A film seemed to fall from her vision. Sterling had three people between him and Glenmorrow—her father, who he could reasonably expect to outlive, her brother, who was on the wrong side of the law, or so Sterling thought, and his own brother, who’d gone so obligingly to his grave.

“He came back to your father to report on your brother’s ship sinking. Your father took a horsewhip to him.”

She closed her eyes and a memory rocked through her, her mother in tears, her father with his whip, and a soldier in a red coat receiving the lashes. One of the servants had picked her up and hauled her inside to the housekeeper’s room, where she’d done her own crying.

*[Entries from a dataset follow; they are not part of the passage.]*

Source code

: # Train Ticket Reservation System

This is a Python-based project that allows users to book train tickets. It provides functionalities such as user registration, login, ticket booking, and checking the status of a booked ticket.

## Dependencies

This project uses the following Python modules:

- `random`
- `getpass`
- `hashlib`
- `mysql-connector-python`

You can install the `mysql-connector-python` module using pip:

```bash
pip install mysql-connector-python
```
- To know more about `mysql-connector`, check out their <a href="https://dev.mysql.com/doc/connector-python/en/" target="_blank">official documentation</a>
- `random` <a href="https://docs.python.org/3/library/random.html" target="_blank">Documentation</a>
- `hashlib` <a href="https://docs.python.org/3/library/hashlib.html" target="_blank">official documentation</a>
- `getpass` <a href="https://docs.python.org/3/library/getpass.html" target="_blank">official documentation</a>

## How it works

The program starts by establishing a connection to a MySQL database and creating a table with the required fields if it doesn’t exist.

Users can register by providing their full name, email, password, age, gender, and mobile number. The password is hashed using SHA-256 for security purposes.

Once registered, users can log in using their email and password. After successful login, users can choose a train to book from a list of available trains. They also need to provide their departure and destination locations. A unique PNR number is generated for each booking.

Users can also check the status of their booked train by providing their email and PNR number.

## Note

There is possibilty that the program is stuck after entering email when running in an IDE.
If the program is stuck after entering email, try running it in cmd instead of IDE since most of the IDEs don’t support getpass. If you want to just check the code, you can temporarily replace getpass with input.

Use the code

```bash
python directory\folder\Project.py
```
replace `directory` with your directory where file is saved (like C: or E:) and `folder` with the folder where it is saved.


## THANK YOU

Her head swam with the memory. “That’s why he singled me out for his despicable offer.” It was revenge against her father, beyond the grave. Anger, hot and powerful, threatened to bubble over.

She took a deep breath. “Did my father know that my brother was spying for you?”

Shaldon grimaced and glanced at his son. “Very well. Yes, he did. And he could not share that word with the world because it would compromise others still working. And later...” He sighed. “I’m sorry, Sirena. War takes its toll on the innocent as well as the guilty. Your mother’s death—”

“Did she know?”

“He should not have told her. I don’t know if he did.”

She shook her head. “She had many friends who dropped her, and the grief of it was unbearable. I think he must not have. I think she would have borne it better if she’d known.”

He touched one finger to the file on his desk and slid it across to her. “You’ve been looking for this, I think.”

Bakeley pressed her hand, and she glanced at him. His nod jarred her out of her own reverie.

She wasn’t looking to him for permission, nor did she need it. She lifted her hand to reach for the file and noticed the shaking. She clenched and unclenched her fists, and took the brown folder.

Roland James Hollister, Baron Glenmorrow.

She’d forgotten her brother had held the courtesy title.

He’d been very young when recruited. There weren’t many original reports in his hand, but she recognized his careless scrawl from her memories of the few letters her mother had saved from his time in school, letters she’d had to leave behind at Glenmorrow. Most of his uncoded, transcribed messages had a guardedness about them, like he was not entirely forthcoming with the names of rebels, though he did report on plots and schemes the rebels had afoot.

Halfway measures from a man who was twice a traitor. Her head ached with it.

His last dispatch said he would provide them with a list of names, and that he was pursuing one particular traitor within the army.

A tight knot formed in her stomach. Did he regret his betrayals, this brother she no longer knew? Was that why he provided no names?

She slid the file to Bakeley and waited as he read through it, her gaze focused on her own clenched fists curled in her lap.

Paper swished and Bakeley cleared his throat. “I take it Sterling Hollister was the traitor providing information to the rebels?”

Shaldon chewed his lower lip. “We watched him closely. Fed him information unproductively. We were never able to prove it. But, yes, I would bet my first-born son he is.”